I'd like to start and hope that we can collect many ideas for other CI practitioners to find applicable anchors and value for their own CI groups to add as benefits to their companies.

Situation 2009
It couldn't be worse:
- 8 year downturn as a company
- Reduction of global employee base from 23'000 to 13'000
- Currently being taken over by the largest chemicals company on the planet (who got hit by the crisis too)
- 30% FTE reduction in our group (corp. marketing) early 2009
- Freeze of all budgets, consultancy and cash out

...YET: CI is the ONLY area with a 6-digit budget and no layoffs!

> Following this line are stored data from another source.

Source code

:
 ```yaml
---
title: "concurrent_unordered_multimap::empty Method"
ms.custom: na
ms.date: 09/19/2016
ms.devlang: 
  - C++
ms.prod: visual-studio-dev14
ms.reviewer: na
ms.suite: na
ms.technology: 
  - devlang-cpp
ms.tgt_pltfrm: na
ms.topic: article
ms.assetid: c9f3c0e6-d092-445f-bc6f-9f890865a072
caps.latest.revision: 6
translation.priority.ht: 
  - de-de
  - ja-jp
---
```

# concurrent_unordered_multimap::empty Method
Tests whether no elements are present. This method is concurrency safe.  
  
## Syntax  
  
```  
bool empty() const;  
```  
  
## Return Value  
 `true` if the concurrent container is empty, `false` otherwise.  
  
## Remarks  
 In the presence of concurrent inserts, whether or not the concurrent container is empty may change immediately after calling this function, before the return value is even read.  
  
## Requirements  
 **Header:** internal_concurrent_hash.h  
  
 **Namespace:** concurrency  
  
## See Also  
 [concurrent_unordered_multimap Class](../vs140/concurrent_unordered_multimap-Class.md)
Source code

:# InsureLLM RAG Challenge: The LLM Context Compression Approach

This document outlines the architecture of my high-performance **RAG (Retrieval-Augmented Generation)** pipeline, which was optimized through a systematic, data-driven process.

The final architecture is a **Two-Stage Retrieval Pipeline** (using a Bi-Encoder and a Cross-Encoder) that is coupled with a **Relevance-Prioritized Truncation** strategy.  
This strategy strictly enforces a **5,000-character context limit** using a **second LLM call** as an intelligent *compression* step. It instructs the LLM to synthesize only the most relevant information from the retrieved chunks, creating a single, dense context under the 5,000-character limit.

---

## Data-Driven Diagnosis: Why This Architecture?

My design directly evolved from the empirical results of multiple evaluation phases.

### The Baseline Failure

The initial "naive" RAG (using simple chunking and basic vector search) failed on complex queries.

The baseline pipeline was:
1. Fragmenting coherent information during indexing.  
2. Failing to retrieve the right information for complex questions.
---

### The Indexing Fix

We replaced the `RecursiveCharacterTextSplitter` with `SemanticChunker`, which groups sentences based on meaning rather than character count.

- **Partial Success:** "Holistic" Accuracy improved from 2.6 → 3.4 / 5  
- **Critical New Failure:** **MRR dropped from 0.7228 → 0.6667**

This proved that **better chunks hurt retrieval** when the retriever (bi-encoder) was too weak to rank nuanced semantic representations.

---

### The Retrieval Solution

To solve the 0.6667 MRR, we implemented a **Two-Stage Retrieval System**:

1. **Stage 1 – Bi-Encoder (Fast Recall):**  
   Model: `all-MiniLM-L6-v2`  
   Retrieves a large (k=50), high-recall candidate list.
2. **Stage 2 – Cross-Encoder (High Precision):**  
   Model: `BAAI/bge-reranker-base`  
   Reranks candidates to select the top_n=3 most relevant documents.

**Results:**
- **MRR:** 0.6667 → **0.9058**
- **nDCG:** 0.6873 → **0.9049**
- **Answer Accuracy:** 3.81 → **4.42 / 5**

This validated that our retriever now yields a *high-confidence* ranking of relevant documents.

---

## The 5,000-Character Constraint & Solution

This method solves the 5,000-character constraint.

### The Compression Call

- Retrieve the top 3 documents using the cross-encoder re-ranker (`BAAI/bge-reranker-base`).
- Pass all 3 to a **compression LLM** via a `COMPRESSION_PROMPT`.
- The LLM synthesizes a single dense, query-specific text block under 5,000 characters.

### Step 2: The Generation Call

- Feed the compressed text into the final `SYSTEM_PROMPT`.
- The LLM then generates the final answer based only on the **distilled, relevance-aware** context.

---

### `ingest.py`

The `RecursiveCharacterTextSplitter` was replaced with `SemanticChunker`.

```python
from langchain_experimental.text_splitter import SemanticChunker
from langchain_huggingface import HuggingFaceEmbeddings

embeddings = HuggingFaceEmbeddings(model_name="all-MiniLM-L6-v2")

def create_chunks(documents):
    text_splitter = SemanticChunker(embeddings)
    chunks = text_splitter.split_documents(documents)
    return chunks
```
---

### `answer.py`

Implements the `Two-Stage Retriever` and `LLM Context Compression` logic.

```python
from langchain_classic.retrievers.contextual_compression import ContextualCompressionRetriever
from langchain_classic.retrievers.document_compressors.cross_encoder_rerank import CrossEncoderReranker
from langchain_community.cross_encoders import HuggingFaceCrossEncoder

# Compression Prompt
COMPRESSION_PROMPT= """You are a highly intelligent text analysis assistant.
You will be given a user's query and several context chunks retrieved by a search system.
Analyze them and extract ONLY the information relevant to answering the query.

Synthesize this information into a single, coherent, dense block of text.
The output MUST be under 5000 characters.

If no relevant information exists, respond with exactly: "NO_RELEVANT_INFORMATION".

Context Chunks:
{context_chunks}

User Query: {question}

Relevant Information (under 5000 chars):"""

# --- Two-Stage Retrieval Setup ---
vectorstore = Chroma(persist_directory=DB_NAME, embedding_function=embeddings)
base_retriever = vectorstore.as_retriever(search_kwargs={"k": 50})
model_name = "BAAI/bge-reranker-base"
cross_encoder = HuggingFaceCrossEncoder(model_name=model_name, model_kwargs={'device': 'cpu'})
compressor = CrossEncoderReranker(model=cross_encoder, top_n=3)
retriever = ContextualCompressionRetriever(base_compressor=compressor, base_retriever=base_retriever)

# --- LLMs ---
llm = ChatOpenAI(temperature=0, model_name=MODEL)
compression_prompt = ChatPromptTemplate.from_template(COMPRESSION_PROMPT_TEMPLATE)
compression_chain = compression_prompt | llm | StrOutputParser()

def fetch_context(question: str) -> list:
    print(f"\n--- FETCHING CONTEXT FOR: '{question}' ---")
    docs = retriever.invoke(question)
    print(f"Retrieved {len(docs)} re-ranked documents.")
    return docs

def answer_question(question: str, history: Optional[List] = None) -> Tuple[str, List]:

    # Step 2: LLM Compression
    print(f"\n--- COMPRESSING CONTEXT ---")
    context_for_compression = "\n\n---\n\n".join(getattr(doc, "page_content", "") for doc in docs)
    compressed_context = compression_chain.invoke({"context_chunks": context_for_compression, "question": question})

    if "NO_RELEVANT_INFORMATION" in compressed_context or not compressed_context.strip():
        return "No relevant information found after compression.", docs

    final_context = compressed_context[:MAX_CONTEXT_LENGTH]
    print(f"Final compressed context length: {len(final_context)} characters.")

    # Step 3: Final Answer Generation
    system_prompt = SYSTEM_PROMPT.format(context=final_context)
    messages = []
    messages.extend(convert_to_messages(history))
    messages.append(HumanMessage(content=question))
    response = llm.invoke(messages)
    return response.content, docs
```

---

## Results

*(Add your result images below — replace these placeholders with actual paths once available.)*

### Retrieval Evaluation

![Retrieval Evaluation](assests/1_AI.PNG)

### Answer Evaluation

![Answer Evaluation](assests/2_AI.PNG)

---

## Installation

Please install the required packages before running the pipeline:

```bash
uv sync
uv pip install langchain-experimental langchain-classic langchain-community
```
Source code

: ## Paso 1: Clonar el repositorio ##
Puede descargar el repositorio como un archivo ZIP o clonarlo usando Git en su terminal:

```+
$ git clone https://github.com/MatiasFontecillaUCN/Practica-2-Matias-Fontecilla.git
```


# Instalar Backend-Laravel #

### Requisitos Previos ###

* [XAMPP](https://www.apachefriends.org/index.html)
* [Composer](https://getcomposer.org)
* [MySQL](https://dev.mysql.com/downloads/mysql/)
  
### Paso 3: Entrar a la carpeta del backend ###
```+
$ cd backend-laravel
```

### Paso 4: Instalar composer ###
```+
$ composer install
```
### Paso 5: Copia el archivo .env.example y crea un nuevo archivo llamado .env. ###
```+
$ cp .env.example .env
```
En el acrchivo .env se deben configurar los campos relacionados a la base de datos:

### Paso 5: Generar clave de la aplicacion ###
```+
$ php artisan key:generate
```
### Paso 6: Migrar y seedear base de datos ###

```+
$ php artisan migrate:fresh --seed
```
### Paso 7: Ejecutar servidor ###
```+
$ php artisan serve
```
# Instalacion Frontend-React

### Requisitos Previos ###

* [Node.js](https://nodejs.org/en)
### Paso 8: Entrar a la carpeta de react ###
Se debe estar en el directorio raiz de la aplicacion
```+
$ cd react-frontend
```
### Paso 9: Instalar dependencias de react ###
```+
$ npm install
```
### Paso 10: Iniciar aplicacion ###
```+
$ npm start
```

- Embedded in crucial processes (all planning processes)
- Interlinked with many other programs (CI is pre-requisite for pricing programs, marketing plans, CRM procedures) and firm part of standard templates and tool landscape
- Our own cost of not knowing hit us the day the Lehman crash was announced: our biggest competitor offered to buy us
- We all know: we don't know (in a strange way: this helps!)
- Our KITs are defined by standard business planning processes and designed as taxonomy base for our market monitoring and early warnings system (users of this web based application surveyed: 93% won't do without in future)
- Very strong branding of CI program
- Global M&S board supports CI as a standard enabler
- CI has evolved into an internal consulting facility
- Interlinkage of CTI and CI

Most importantly though:- CI has always shifted towards current needs
- As is supports pricing programs one day it equips marketers for the anticipated takeover another day
- There is a focus of intelligence to be fed back into the decision making: to be acted upon AND results/learnings are shared

There are no guarantees in this world and nobody can say for sure whether above examples might be enough to stay alive if further cuts are needed. But up until now we have survived an economic nightmare scenario lasting almost ten years.

Can you add on why your company sticks to CI?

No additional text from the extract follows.